Extending a sentiment lexicon with synonym-antonym datasets: SWNetTR plus


Creative Commons License

Saglam F., GENÇ B., Sever H.

TURKISH JOURNAL OF ELECTRICAL ENGINEERING AND COMPUTER SCIENCES, cilt.27, sa.3, ss.1806-1820, 2019 (SCI-Expanded) identifier identifier

  • Yayın Türü: Makale / Tam Makale
  • Cilt numarası: 27 Sayı: 3
  • Basım Tarihi: 2019
  • Doi Numarası: 10.3906/elk-1809-120
  • Dergi Adı: TURKISH JOURNAL OF ELECTRICAL ENGINEERING AND COMPUTER SCIENCES
  • Derginin Tarandığı İndeksler: Science Citation Index Expanded (SCI-EXPANDED), Scopus, TR DİZİN (ULAKBİM)
  • Sayfa Sayıları: ss.1806-1820
  • Anahtar Kelimeler: Turkish sentiment lexicon, sentiment analysis, sentiment lexicon, graph model, GDELT, SWNetTR plus
  • Hacettepe Üniversitesi Adresli: Evet

Özet

In our previous studies on developing a general-purpose Turkish sentiment lexicon, we constructed SWNetTR-PLUS, a sentiment lexicon of 37K words. In this paper, we show how to use Turkish synonym and antonym word pairs to extend SWNetTR-PLUS by almost 33% to obtain SWNetTR++, a Turkish sentiment lexicon of 49K words.

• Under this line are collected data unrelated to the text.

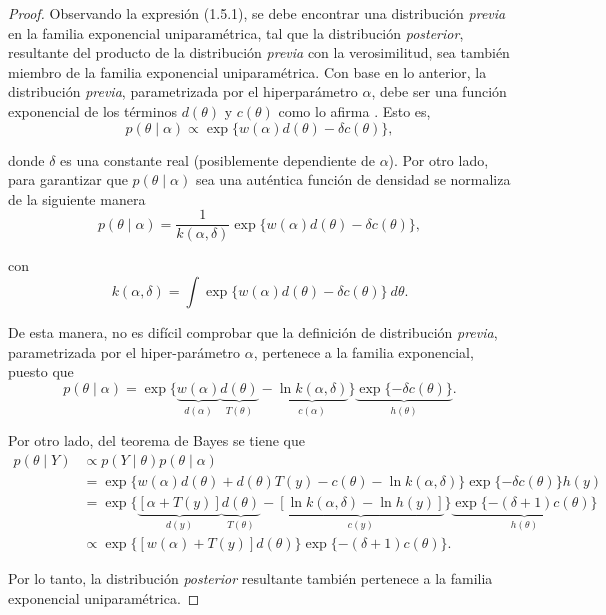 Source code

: \documentclass[10pt,openright]{book}\usepackage[]{graphicx}\usepackage[]{color}
\begin{document}
\begin{proof}
Observando la expresión (1.5.1), se debe encontrar una distribución \emph{previa} en la familia exponencial uniparamétrica, tal que la distribución \emph{posterior}, resultante del producto de la distribución \emph{previa} con la verosimilitud, sea también miembro de la familia exponencial uniparamétrica. Con base en lo anterior, la distribución \emph{previa}, parametrizada por el hiperparámetro $\alpha$, debe ser una función exponencial de los términos $d(\theta)$ y $c(\theta)$ como lo afirma . Esto es,
\begin{equation}
p(\theta \mid \alpha)\propto\exp\{w(\alpha) d(\theta)-\delta c(\theta)\},
\end{equation}

donde $\delta$ es una constante real (posiblemente dependiente de $\alpha$). Por otro lado, para garantizar que $p(\theta \mid \alpha)$ sea una auténtica función de densidad se normaliza de la siguiente manera
\begin{equation}
p(\theta \mid \alpha)=\frac{1}{k(\alpha,\delta)}\exp\{w(\alpha) d(\theta)-\delta c(\theta)\},
\end{equation}

con
\begin{equation*}
k(\alpha,\delta)=\int\exp\{w(\alpha) d(\theta)-\delta c(\theta)\} \ d\theta.
\end{equation*}

De esta manera, no es difícil comprobar que la definición de distribución \emph{previa}, parametrizada por el hiper-parámetro $\alpha$, pertenece a la familia exponencial, puesto que
\begin{equation}
p(\theta \mid \alpha)=\exp\{\underbrace{w(\alpha)}_{d(\alpha)} \underbrace{d(\theta)}_{T(\theta)} - \underbrace{\ln k(\alpha,\delta)}_{c(\alpha)}\}\underbrace{\exp\{-\delta c(\theta)\}}_{h(\theta)}.
\end{equation}

Por otro lado, del teorema de Bayes se tiene que
\begin{align*}
p(\theta \mid Y) &\propto p(Y \mid \theta)p(\theta \mid \alpha)\\
&=\exp\{w(\alpha) d(\theta) + d(\theta)T(y) - c(\theta) -\ln k(\alpha,\delta) \}\exp\{-\delta c(\theta)\}h(y)\\
&=\exp\{\underbrace{[\alpha+T(y)]}_{d(y)} \underbrace{d(\theta)}_{T(\theta)} -\underbrace{[\ln k(\alpha,\delta)-\ln h(y)]}_{c(y)}\} \underbrace{\exp\{-(\delta+1) c(\theta)\}}_{h(\theta)}\\
&\propto \exp\{[w(\alpha)+T(y)] d(\theta)\}\exp\{-(\delta+1) c(\theta)\}.
\end{align*}

Por lo tanto, la distribución \emph{posterior} resultante también pertenece a la familia exponencial uniparamétrica.
\end{proof}
\end{document}
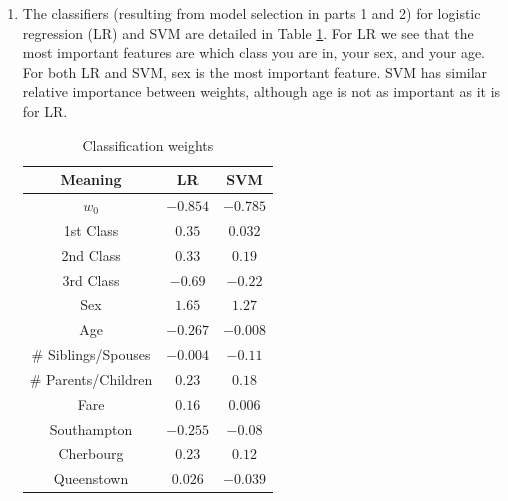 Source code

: \documentclass[10pt]{article}
\begin{document}
\begin{enumerate}
 \item The classifiers (resulting from model selection in parts 1 and 2) for logistic regression (LR) and SVM are detailed in Table \ref{weights}. For LR we see that the most important features are which class you are in, your sex, and your age. For both LR and SVM, sex is the most important feature.  SVM has similar relative importance between weights, although age is not as important as it is for LR.
 \begin{table}[H]
 \begin{tabular}{|c|c|c|}
 \hline
 Meaning & LR & SVM \\ \hline
 $w_0$ & $-0.854$ & $-0.785$ \\ \hline
 1st Class & $0.35$ & $0.032$\\ \hline
 2nd Class & $0.33$ & $0.19$\\ \hline
 3rd Class & $-0.69$ & $-0.22$\\ \hline
 Sex  & $1.65$ & $1.27$\\ \hline
 Age & $-0.267$ & $-0.008$\\ \hline
 \# Siblings/Spouses & $-0.004$ & $-0.11$ \\ \hline
 \# Parents/Children & $0.23$ & $0.18$\\ \hline
 Fare & $0.16$ & $0.006$\\ \hline
 Southampton & $-0.255$ & $-0.08$ \\ \hline
 Cherbourg & $0.23$ & $0.12$\\ \hline
 Queenstown & $0.026$ & $-0.039$\\ \hline
 \end{tabular}
 \caption{Classification weights}
 \label{weights}
 \end{table}


\end{enumerate}
\end{document}
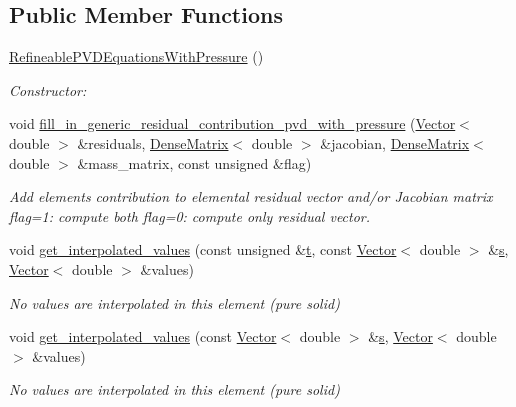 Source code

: \subsection*{Public Member Functions}
\begin{DoxyCompactItemize}
\item 
\hyperlink{classoomph_1_1RefineablePVDEquationsWithPressure_aba4ecfaa4b35b47d3279cd6887e2175a}{Refineable\+P\+V\+D\+Equations\+With\+Pressure} ()
\begin{DoxyCompactList}\small\item\em Constructor\+: \end{DoxyCompactList}\item 
void \hyperlink{classoomph_1_1RefineablePVDEquationsWithPressure_a5772ce11dd9bc9e7bdf0a2463fc753d5}{fill\+\_\+in\+\_\+generic\+\_\+residual\+\_\+contribution\+\_\+pvd\+\_\+with\+\_\+pressure} (\hyperlink{classoomph_1_1Vector}{Vector}$<$ double $>$ \&residuals, \hyperlink{classoomph_1_1DenseMatrix}{Dense\+Matrix}$<$ double $>$ \&jacobian, \hyperlink{classoomph_1_1DenseMatrix}{Dense\+Matrix}$<$ double $>$ \&mass\+\_\+matrix, const unsigned \&flag)
\begin{DoxyCompactList}\small\item\em Add element\textquotesingle{}s contribution to elemental residual vector and/or Jacobian matrix flag=1\+: compute both flag=0\+: compute only residual vector. \end{DoxyCompactList}\item 
void \hyperlink{classoomph_1_1RefineablePVDEquationsWithPressure_a15ee8b0656b7957c7063aefc3acc5d50}{get\+\_\+interpolated\+\_\+values} (const unsigned \&\hyperlink{cfortran_8h_af6f0bd3dc13317f895c91323c25c2b8f}{t}, const \hyperlink{classoomph_1_1Vector}{Vector}$<$ double $>$ \&\hyperlink{cfortran_8h_ab7123126e4885ef647dd9c6e3807a21c}{s}, \hyperlink{classoomph_1_1Vector}{Vector}$<$ double $>$ \&values)
\begin{DoxyCompactList}\small\item\em No values are interpolated in this element (pure solid) \end{DoxyCompactList}\item 
void \hyperlink{classoomph_1_1RefineablePVDEquationsWithPressure_a4e4bd0c67eaefb3f34a0744d17d07567}{get\+\_\+interpolated\+\_\+values} (const \hyperlink{classoomph_1_1Vector}{Vector}$<$ double $>$ \&\hyperlink{cfortran_8h_ab7123126e4885ef647dd9c6e3807a21c}{s}, \hyperlink{classoomph_1_1Vector}{Vector}$<$ double $>$ \&values)
\begin{DoxyCompactList}\small\item\em No values are interpolated in this element (pure solid) \end{DoxyCompactList}\item 

\end{DoxyCompactItemize}
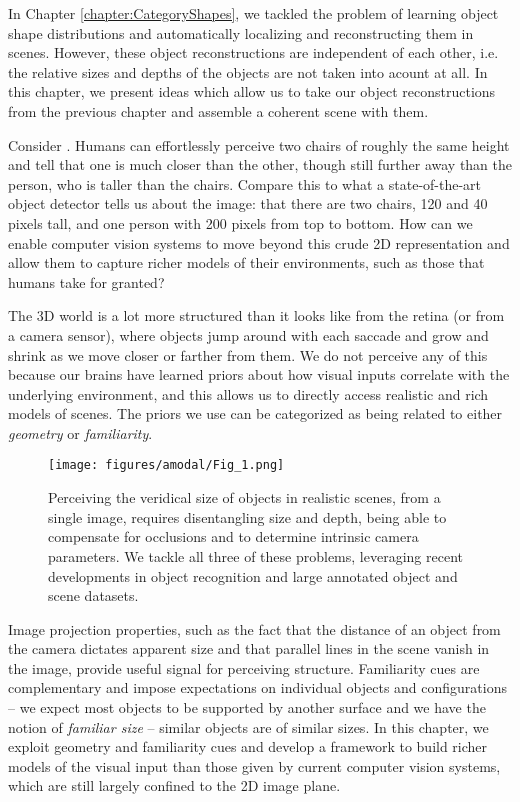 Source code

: In Chapter \ref{chapter:CategoryShapes}, we tackled the problem of learning object shape distributions and automatically localizing and  reconstructing them in scenes. However, these object reconstructions are independent of each other, i.e. the relative sizes and depths of the objects are not taken into acount at all. In this chapter, we present ideas which allow us to take our object reconstructions from the previous chapter and assemble a coherent scene with them.

Consider . Humans can effortlessly perceive two chairs of roughly the same height and tell that one is much closer than the other, though still further away than the person, who is taller than the chairs. Compare this to what a state-of-the-art object detector tells us about the image: that there are two chairs, 120 and 40 pixels tall, and one person with 200 pixels from top to bottom. How can we enable computer vision systems to move beyond this crude 2D representation and allow them to capture richer models of their environments, such as those that humans take for granted?

The 3D world is a lot more structured than it looks like from the retina (or from a camera sensor), where objects jump around with each saccade and grow and shrink as we move closer or farther from them. We do not perceive any of this because our brains have learned priors about how visual inputs correlate with the underlying environment, and this allows us to directly access realistic and rich models of scenes. The priors we use can be categorized as being related to either \textit{geometry} or \textit{familiarity}.

\begin{figure}[t!]
  \centering
  \texttt{[image: figures/amodal/Fig\_1.png]} %
  \caption{ Perceiving the veridical size of objects in realistic scenes, from a single image, requires disentangling size and depth, being able to compensate for occlusions and to determine intrinsic camera parameters. We tackle all three of these problems, leveraging recent developments in object recognition and large annotated object and scene datasets.}
\end{figure}

Image projection properties, such as the fact that the distance of an object from the camera dictates apparent size and that parallel lines in the scene vanish in the image, provide useful signal for perceiving structure. Familiarity cues are complementary and impose expectations on individual objects and configurations -- we expect most objects to be supported by another surface and we have the notion of \textit{familiar size} -- similar objects are of similar sizes. In this chapter, we exploit geometry and familiarity cues and develop a framework to build richer models of the visual input than those given by current computer vision systems, which are still largely confined to the 2D image plane.

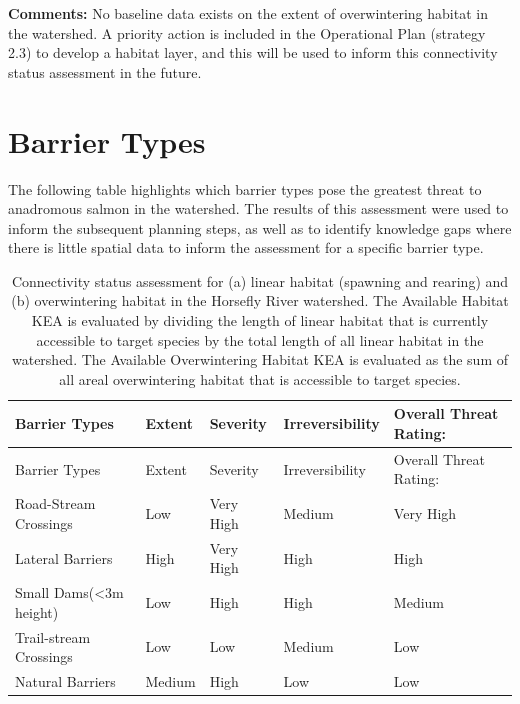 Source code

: \documentclass[
  letterpaper,
  DIV=11,
  numbers=noendperiod]{scrreprt}
\begin{document}
\textbf{Comments:} No baseline data exists on the extent of
overwintering habitat in the watershed. A priority action is included in
the Operational Plan (strategy 2.3) to develop a habitat layer, and this
will be used to inform this connectivity status assessment in the
future.

\hypertarget{barrier-types}{%
\section*{Barrier Types}\label{barrier-types}}


The following table highlights which barrier types pose the greatest
threat to anadromous salmon in the watershed. The results of this
assessment were used to inform the subsequent planning steps, as well as
to identify knowledge gaps where there is little spatial data to inform
the assessment for a specific barrier type.

\hypertarget{tbl-barriertype}{}
\begin{longtable}[]{@{}lllll@{}}
\caption{\label{tbl-barriertype}Connectivity status assessment for (a)
linear habitat (spawning and rearing) and (b) overwintering habitat in
the Horsefly River watershed. The Available Habitat KEA is evaluated by
dividing the length of linear habitat that is currently accessible to
target species by the total length of all linear habitat in the
watershed. The Available Overwintering Habitat KEA is evaluated as the
sum of all areal overwintering habitat that is accessible to target
species.}\label{T_6be6e_}\tabularnewline
\toprule\noalign{}
Barrier Types & Extent & Severity & Irreversibility & Overall Threat
Rating: \\
\midrule\noalign{}
\endfirsthead
\toprule\noalign{}
Barrier Types & Extent & Severity & Irreversibility & Overall Threat
Rating: \\
\midrule\noalign{}
\endhead
\bottomrule\noalign{}
\endlastfoot
Road-Stream Crossings & Low & Very High & Medium & Very High \\
Lateral Barriers & High & Very High & High & High \\
Small Dams(\textless3m height) & Low & High & High & Medium \\
Trail-stream Crossings & Low & Low & Medium & Low \\
Natural Barriers & Medium & High & Low & Low \\
\end{longtable}
\end{document}
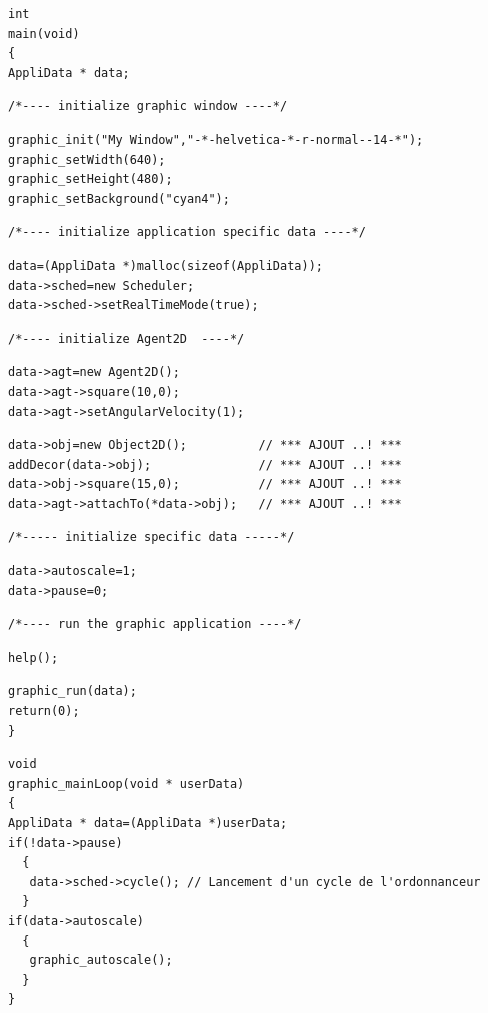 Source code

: \documentclass[12pt]{article}
\begin{document}
\begin{small}
\begin{verbatim}
int
main(void)
{
AppliData * data;
\end{verbatim}
\begin{verbatim}
/*---- initialize graphic window ----*/
\end{verbatim}
\begin{verbatim}
graphic_init("My Window","-*-helvetica-*-r-normal--14-*");
graphic_setWidth(640);
graphic_setHeight(480);
graphic_setBackground("cyan4");
\end{verbatim}
\begin{verbatim}
/*---- initialize application specific data ----*/
\end{verbatim}
\begin{verbatim}
data=(AppliData *)malloc(sizeof(AppliData));
data->sched=new Scheduler;
data->sched->setRealTimeMode(true);
\end{verbatim}
\begin{verbatim}
/*---- initialize Agent2D  ----*/
\end{verbatim}
\begin{verbatim}
data->agt=new Agent2D();
data->agt->square(10,0);
data->agt->setAngularVelocity(1);
\end{verbatim}
\begin{verbatim}
data->obj=new Object2D();          // *** AJOUT ..! ***
addDecor(data->obj);               // *** AJOUT ..! ***
data->obj->square(15,0);           // *** AJOUT ..! ***
data->agt->attachTo(*data->obj);   // *** AJOUT ..! ***
\end{verbatim}
\begin{verbatim}
/*----- initialize specific data -----*/
\end{verbatim}
\begin{verbatim}
data->autoscale=1;
data->pause=0;
\end{verbatim}
\begin{verbatim}
/*---- run the graphic application ----*/
\end{verbatim}
\begin{verbatim}
help();
\end{verbatim}
\begin{verbatim}
graphic_run(data);
return(0);
}
\end{verbatim}
\newpage
\begin{verbatim}
void
graphic_mainLoop(void * userData)
{
AppliData * data=(AppliData *)userData;
if(!data->pause)
  {
   data->sched->cycle(); // Lancement d'un cycle de l'ordonnanceur
  }
if(data->autoscale)
  {
   graphic_autoscale();
  }
}
\end{verbatim}

\end{small}
\end{document}

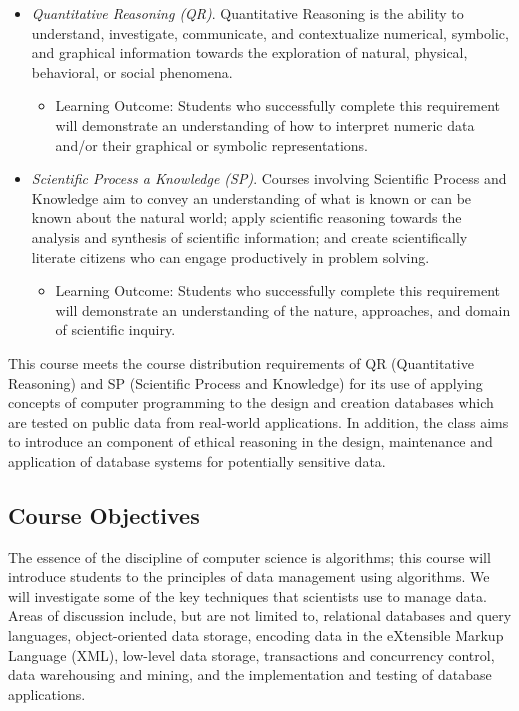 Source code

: \documentclass[11pt]{article} %
\begin{document}
\begin{itemize}
	\item \emph{Quantitative Reasoning (QR)}. Quantitative Reasoning is the ability to understand, investigate, communicate, and contextualize numerical, symbolic, and graphical information towards the exploration of natural, physical, behavioral, or social phenomena.

	\begin{itemize}
		\item Learning Outcome: Students who successfully complete this requirement will demonstrate an understanding of how to interpret numeric data and/or their graphical or symbolic representations.
	\end{itemize}


	\item \emph{Scientific Process a Knowledge (SP)}. Courses involving Scientific Process and Knowledge aim to convey an understanding of what is known or can be known about the natural world; apply scientific reasoning towards the analysis and synthesis of scientific information; and create scientifically literate citizens who can engage productively in problem solving.
	
	\begin{itemize}
		\item Learning Outcome: Students who successfully complete this requirement will demonstrate an understanding of the nature, approaches, and domain of scientific inquiry.
	\end{itemize}
\end{itemize}


This course meets the course distribution requirements of QR (Quantitative Reasoning) and SP (Scientific Process and Knowledge) for its use of applying concepts of computer programming to the design and creation databases which are tested on public data from real-world applications. In addition, the class aims to introduce an component of ethical reasoning in the design, maintenance and application of database systems for potentially sensitive data.

\subsection*{Course Objectives}

The essence of the discipline of computer science is algorithms; this course will introduce students to the principles of data management using algorithms.  We will investigate some of the key techniques that scientists use to manage data. Areas of discussion include, but are not limited to, relational databases and query languages, object-oriented data storage, encoding data in the eXtensible Markup Language (XML), low-level data storage, transactions and concurrency control, data warehousing and mining, and the implementation and testing of database applications.  \\
\end{document}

The extension was done by transferring the problem into the graph domain, where nodes are words, and edges are synonym- antonym relations between words, and propagating the existing tone and polarity scores to the newly added words using an algorithm we have developed. We tested the existing and new lexicons using a manually labeled Turkish news media corpus of 500 news texts. The results show that our method yielded a significantly more accurate lexicon than SWNetTR-PLUS, resulting in an accuracy increase from 72.2% to 80.4%. At this level, we have now maximized the accuracy rates of translation-based sentiment analysis approaches, which first translate a Turkish text to English and then do the analysis using English sentiment lexicons.